Stored data
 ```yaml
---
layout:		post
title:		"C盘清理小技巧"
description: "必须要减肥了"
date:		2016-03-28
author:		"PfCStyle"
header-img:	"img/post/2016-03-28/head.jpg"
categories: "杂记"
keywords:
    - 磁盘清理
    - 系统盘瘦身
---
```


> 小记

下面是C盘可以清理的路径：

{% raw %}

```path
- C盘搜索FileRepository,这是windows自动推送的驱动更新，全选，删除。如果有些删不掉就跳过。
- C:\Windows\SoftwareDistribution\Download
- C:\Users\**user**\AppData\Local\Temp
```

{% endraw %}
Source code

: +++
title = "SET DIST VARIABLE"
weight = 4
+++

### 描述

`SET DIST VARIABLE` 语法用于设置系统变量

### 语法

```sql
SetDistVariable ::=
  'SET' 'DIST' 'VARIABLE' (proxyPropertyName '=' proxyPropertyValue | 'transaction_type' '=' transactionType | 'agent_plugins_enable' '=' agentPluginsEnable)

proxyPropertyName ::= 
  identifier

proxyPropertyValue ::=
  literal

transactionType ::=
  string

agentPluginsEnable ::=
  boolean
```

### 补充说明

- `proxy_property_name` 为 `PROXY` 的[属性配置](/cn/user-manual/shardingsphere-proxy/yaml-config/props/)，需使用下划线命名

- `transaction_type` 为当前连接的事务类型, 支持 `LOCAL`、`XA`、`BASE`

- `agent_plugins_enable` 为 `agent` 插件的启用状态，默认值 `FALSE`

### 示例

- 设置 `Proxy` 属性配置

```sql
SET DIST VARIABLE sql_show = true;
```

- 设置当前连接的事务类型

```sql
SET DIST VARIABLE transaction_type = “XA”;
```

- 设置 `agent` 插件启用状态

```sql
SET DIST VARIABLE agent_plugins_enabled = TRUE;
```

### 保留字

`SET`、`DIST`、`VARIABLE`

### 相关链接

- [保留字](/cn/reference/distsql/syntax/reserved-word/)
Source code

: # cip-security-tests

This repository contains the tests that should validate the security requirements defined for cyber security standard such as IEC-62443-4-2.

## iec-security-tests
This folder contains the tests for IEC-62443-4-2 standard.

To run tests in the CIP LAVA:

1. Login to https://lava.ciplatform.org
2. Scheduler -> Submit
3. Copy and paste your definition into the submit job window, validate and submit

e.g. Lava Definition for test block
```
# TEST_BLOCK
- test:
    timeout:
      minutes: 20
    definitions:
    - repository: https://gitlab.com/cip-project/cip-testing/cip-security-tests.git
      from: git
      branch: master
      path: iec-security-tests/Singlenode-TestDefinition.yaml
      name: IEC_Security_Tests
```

**How to complete this task**. Once you have counted the lines of the records holding the string "validate", state that number with no other words.

**Result**. 2